• [What this task involves]: Could you set down exactly the lines of the data below, starting at the one that holds "Render the input" and ending at the one that holds "## Definition of ref assemblies", both included, and only those?

(Input for this task)

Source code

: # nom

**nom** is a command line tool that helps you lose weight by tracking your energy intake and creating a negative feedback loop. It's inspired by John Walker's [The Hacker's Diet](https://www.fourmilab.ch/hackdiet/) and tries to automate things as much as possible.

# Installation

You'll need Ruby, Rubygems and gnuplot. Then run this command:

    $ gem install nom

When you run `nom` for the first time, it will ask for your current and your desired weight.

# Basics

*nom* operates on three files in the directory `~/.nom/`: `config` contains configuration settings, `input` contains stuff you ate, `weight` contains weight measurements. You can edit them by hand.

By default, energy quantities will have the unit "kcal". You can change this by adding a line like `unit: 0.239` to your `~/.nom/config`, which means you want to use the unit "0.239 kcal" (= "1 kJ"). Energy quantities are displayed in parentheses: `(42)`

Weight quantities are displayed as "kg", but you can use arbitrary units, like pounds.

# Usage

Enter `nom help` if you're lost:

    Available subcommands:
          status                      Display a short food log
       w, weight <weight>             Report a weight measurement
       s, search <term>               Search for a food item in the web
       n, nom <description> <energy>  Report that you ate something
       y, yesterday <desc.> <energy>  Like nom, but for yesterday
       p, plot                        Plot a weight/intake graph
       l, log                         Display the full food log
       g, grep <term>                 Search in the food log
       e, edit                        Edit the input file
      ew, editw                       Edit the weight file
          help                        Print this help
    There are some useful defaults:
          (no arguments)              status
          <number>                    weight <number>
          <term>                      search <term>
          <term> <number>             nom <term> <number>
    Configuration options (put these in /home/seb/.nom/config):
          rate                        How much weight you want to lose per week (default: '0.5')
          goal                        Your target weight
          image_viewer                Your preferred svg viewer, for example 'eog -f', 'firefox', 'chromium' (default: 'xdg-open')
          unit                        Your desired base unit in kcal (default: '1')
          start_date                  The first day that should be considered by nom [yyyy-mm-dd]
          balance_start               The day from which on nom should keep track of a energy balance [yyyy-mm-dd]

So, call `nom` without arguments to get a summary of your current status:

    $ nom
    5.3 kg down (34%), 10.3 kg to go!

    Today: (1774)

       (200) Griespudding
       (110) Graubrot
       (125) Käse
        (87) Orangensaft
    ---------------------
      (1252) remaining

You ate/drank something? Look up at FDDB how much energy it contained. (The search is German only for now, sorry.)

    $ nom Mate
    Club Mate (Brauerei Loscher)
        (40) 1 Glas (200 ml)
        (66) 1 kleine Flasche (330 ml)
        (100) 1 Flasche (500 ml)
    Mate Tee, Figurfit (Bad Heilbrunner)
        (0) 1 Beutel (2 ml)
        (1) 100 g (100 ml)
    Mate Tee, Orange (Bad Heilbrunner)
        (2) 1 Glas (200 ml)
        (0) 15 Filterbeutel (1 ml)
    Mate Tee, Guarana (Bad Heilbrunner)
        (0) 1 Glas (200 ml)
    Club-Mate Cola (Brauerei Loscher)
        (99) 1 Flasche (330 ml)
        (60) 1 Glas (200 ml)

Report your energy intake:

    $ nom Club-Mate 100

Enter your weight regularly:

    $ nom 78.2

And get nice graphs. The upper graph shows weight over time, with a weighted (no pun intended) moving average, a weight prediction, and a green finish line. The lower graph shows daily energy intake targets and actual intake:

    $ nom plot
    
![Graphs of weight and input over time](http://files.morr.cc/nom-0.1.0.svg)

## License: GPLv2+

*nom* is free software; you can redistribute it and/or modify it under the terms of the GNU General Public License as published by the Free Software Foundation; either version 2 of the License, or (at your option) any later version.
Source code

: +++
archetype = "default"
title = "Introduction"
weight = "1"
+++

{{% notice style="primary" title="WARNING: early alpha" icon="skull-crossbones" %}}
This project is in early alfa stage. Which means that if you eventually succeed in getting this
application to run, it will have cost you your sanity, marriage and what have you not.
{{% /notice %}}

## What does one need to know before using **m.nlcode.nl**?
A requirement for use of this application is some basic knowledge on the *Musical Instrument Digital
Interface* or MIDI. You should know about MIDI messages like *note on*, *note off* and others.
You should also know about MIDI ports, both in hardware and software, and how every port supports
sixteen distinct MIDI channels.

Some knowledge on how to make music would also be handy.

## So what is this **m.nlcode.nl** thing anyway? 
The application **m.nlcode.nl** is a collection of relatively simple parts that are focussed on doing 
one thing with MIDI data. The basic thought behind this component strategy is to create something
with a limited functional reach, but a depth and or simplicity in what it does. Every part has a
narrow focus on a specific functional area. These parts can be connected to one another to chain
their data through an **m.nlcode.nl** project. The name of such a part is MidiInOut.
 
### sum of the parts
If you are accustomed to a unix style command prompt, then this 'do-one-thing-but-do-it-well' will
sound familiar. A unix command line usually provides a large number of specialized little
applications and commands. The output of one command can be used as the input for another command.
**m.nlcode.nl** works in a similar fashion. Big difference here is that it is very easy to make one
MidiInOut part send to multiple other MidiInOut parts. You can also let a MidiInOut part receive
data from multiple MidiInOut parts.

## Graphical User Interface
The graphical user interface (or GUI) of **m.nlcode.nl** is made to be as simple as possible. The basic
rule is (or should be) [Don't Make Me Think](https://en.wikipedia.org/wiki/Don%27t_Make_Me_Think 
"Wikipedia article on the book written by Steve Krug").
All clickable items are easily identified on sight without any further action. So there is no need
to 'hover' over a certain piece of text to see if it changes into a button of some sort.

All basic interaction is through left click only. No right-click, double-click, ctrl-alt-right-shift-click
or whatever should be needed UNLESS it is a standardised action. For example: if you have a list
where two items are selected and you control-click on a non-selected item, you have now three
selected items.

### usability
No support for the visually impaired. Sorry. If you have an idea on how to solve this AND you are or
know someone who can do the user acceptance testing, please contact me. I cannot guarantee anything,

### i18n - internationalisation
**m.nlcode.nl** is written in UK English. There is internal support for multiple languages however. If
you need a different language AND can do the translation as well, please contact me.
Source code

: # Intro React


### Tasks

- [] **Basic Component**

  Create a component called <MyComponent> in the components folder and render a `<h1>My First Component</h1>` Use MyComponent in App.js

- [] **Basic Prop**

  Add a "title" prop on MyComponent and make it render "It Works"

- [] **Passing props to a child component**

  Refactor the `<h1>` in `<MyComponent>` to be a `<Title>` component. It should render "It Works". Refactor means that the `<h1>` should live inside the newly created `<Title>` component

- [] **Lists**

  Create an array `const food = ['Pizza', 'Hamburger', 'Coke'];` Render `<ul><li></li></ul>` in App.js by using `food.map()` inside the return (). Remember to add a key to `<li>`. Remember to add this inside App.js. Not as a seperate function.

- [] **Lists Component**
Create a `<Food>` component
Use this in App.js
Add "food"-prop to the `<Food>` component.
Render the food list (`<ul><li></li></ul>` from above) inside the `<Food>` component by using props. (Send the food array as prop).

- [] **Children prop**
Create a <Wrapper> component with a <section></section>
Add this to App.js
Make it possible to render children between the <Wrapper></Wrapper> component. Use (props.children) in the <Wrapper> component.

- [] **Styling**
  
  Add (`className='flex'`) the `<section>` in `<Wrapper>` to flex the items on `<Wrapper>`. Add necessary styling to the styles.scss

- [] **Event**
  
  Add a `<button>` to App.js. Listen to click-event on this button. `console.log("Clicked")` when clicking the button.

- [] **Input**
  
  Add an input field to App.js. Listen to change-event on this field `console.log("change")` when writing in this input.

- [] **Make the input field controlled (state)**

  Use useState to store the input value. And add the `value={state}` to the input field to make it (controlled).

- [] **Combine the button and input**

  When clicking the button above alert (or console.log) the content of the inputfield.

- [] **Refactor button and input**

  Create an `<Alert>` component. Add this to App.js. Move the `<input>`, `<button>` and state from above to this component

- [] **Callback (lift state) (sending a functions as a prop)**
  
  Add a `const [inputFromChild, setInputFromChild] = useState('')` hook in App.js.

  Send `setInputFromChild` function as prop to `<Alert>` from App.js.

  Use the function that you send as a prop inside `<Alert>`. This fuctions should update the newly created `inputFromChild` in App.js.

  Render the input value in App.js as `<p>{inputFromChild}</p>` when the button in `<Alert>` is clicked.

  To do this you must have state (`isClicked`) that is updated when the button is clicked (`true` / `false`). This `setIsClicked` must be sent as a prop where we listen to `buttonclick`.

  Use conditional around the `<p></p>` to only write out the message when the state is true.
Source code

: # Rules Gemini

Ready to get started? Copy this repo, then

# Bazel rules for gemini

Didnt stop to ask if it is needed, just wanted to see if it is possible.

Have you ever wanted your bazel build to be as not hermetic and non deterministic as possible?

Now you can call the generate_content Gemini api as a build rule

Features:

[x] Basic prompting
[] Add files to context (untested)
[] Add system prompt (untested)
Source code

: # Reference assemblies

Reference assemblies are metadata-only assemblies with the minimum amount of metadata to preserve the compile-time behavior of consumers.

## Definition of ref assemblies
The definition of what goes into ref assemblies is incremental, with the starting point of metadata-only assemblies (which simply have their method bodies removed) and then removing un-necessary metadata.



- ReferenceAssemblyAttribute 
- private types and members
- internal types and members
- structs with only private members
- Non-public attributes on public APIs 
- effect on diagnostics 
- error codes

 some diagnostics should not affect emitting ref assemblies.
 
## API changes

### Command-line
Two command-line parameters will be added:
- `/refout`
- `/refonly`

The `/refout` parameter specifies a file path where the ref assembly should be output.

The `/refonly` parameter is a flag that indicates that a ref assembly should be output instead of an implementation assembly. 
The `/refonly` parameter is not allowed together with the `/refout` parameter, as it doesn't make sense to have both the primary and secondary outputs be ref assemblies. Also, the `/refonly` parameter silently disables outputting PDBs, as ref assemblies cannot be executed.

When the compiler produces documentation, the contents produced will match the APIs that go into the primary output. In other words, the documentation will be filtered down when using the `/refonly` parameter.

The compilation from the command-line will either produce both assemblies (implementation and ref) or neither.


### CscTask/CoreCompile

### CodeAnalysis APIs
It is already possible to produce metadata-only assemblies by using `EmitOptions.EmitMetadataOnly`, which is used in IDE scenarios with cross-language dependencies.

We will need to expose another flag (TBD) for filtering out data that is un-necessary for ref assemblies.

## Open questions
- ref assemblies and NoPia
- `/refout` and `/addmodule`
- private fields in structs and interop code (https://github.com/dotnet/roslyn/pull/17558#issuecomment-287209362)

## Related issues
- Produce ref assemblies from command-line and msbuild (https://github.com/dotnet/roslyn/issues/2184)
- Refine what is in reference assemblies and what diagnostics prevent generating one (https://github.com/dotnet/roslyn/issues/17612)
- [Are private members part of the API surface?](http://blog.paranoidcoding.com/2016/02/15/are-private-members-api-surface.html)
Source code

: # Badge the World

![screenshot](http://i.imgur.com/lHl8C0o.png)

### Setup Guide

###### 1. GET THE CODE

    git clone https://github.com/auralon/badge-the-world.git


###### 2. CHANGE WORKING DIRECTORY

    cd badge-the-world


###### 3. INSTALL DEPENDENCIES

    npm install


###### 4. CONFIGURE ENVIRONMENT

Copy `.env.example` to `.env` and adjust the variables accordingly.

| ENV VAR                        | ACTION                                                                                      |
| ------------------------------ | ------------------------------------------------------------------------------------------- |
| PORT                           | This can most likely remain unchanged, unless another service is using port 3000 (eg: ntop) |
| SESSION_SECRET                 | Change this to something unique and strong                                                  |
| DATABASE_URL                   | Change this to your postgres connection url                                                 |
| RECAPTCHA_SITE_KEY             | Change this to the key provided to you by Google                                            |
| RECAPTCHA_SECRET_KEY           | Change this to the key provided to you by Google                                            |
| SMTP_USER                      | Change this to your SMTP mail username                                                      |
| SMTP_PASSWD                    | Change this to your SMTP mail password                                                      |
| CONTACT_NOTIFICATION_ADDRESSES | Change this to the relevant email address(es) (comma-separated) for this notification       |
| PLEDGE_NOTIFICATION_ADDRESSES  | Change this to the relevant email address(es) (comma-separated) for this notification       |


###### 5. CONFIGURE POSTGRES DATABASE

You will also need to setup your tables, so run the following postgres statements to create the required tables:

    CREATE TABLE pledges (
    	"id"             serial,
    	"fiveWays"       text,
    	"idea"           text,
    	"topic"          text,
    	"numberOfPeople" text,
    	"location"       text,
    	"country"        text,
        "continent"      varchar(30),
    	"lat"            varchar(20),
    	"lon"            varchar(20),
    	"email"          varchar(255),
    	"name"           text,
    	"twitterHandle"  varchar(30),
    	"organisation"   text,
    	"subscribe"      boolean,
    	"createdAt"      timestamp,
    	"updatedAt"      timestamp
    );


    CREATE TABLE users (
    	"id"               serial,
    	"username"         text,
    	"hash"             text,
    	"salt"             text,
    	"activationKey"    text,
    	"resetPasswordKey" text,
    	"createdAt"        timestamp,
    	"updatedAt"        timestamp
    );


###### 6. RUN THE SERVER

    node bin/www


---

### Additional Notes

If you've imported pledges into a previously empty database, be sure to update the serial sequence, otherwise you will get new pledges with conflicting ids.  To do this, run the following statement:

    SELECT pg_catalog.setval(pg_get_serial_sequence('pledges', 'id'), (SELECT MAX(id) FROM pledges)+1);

(End Input for this task)

• [Solved exercise]:
  Render the input value in App.js as `<p>{inputFromChild}</p>` when the button in `<Alert>` is clicked.

  To do this you must have state (`isClicked`) that is updated when the button is clicked (`true` / `false`). This `setIsClicked` must be sent as a prop where we listen to `buttonclick`.

  Use conditional around the `<p></p>` to only write out the message when the state is true.
Source code

: # Rules Gemini

Ready to get started? Copy this repo, then

# Bazel rules for gemini

Didnt stop to ask if it is needed, just wanted to see if it is possible.

Have you ever wanted your bazel build to be as not hermetic and non deterministic as possible?

Now you can call the generate_content Gemini api as a build rule

Features:

[x] Basic prompting
[] Add files to context (untested)
[] Add system prompt (untested)
Source code

: # Reference assemblies

Reference assemblies are metadata-only assemblies with the minimum amount of metadata to preserve the compile-time behavior of consumers.

## Definition of ref assemblies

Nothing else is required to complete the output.